If slavery has “unsexed” Marie in her action towards Rosa (or at least stripped her of proper feminine modesty), it has also left her without any maternal and wifely loyalty.  Trying to stay Tom’s sale, Ophelia reminds Marie that “it was one of the last wishes of your husband that Tom should have his liberty,” based on a promise made to Eva “on her death-bed.”  This death-bed claim to husband and daughter has, however, no sway on this degraded portrait of womanhood.

This section is not only an indictment of Marie St. Clair.  It is also a condemnation of Ophelia, or at least of the world in which a woman like Ophelia finds herself.  In her encounter with sister-in-law, Ophelia swallows the injustice of Marie’s actions like “some explosive mixture” but finds herself, despite “all the diplomatic skill of which she was mistress,” unable to sway her peer.
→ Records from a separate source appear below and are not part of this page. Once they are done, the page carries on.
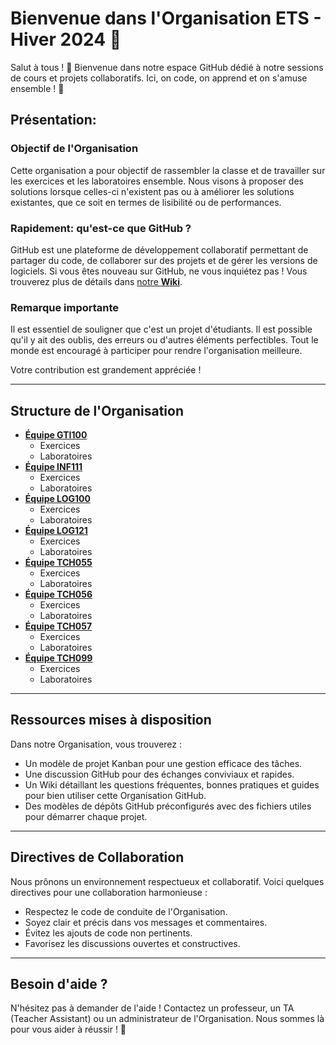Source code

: # Bienvenue dans l'Organisation **ETS - Hiver 2024** 🚀

Salut à tous ! 🌟 Bienvenue dans notre espace GitHub dédié à notre sessions de cours et projets collaboratifs. Ici, on code, on apprend et on s'amuse ensemble ! 🎉

## Présentation:

### Objectif de l'Organisation

Cette organisation a pour objectif de rassembler la classe et de travailler sur les exercices et les laboratoires ensemble. Nous visons à proposer des solutions lorsque celles-ci n'existent pas ou à améliorer les solutions existantes, que ce soit en termes de lisibilité ou de performances.

### Rapidement: qu'est-ce que GitHub ?

GitHub est une plateforme de développement collaboratif permettant de partager du code, de collaborer sur des projets et de gérer les versions de logiciels. Si vous êtes nouveau sur GitHub, ne vous inquiétez pas ! Vous trouverez plus de détails dans [notre **Wiki**](https://github.com/ETS-Winter-2024-CUT/.github/wiki).

### Remarque importante

Il est essentiel de souligner que c'est un projet d'étudiants. Il est possible qu'il y ait des oublis, des erreurs ou d'autres éléments perfectibles. Tout le monde est encouragé à participer pour rendre l'organisation meilleure. 

Votre contribution est grandement appréciée !

---

## Structure de l'Organisation

- **[Équipe GTI100](https://github.com/orgs/ETS-Winter-2024-CUT/teams/GTI100)**
    - Exercices
    - Laboratoires
- **[Équipe INF111](https://github.com/orgs/ETS-Winter-2024-CUT/teams/INF111)**
    - Exercices
    - Laboratoires
- **[Équipe LOG100](https://github.com/orgs/ETS-Winter-2024-CUT/teams/LOG100)**
    - Exercices
    - Laboratoires
- **[Équipe LOG121](https://github.com/orgs/ETS-Winter-2024-CUT/teams/LOG121)**
    - Exercices
    - Laboratoires
- **[Équipe TCH055](https://github.com/orgs/ETS-Winter-2024-CUT/teams/TCH055)**
    - Exercices
    - Laboratoires
- **[Équipe TCH056](https://github.com/orgs/ETS-Winter-2024-CUT/teams/TCH056)**
    - Exercices
    - Laboratoires
- **[Équipe TCH057](https://github.com/orgs/ETS-Winter-2024-CUT/teams/TCH057)**
    - Exercices
    - Laboratoires
- **[Équipe TCH099](https://github.com/orgs/ETS-Winter-2024-CUT/teams/TCH099)**
    - Exercices
    - Laboratoires

---

## Ressources mises à disposition

Dans notre Organisation, vous trouverez :

- Un modèle de projet Kanban pour une gestion efficace des tâches.
- Une discussion GitHub pour des échanges conviviaux et rapides.
- Un Wiki détaillant les questions fréquentes, bonnes pratiques et guides pour bien utiliser cette Organisation GitHub.
- Des modèles de dépôts GitHub préconfigurés avec des fichiers utiles pour démarrer chaque projet.

---

## Directives de Collaboration

Nous prônons un environnement respectueux et collaboratif. Voici quelques directives pour une collaboration harmonieuse :
- Respectez le code de conduite de l'Organisation.
- Soyez clair et précis dans vos messages et commentaires.
- Évitez les ajouts de code non pertinents.
- Favorisez les discussions ouvertes et constructives.

---

## Besoin d'aide ?

N'hésitez pas à demander de l'aide ! Contactez un professeur, un TA (Teacher Assistant) ou un administrateur de l'Organisation. Nous sommes là pour vous aider à réussir ! 🌟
As Stowe makes clear elsewhere in the novel, it is proper for a woman to sway others with her diplomatic skill.  Mrs. Burr, for example, rules her husband and children “by entreaty and persuasion,” and her influence on the Senator, despite his avowed approval of the Fugitive Slave Act, is what allows Eliza to make her escape.  Yet within the novel, women like Mrs. Burr are rare.  Mrs. Shelby is, in many ways, Mrs. Burr’s peer, yet her inability to sway her husband from his decision to sell Eliza, Harry, and Tom is precisely what sets the events of the novel into play.

Slavery has created the world of Uncle Tom’s Cabin: a world in which women are unable to marshal the resources of feminine diplomacy to persuade others to avoid injustice; a world in which a woman can set in motion the sexual degradation of another woman; and a world in which a wife can set aside the death-bed wishes of her daughter and husband.  While The Times may find it ludicrous even to begin to imagine whites as anything but supremely superior, others, like Stowe, clearly find the world of Uncle Tom’s Cabin a worrisome threat to the natural order.

[i] Margaret Jane Radin, “Property and Personhood,” Stanford Law Review34.5 (May 1982): 968.f his life plans f

[ii] Orlando Patterson, Slavery and Social Death: A Comparative Study (Cambridge: Harvard University Press, 1982), 28.

[iii] Frederick Douglass, Autobiographies, ed. Henry Louis Gates, Jr. (New York: Library of America, 1994), 305.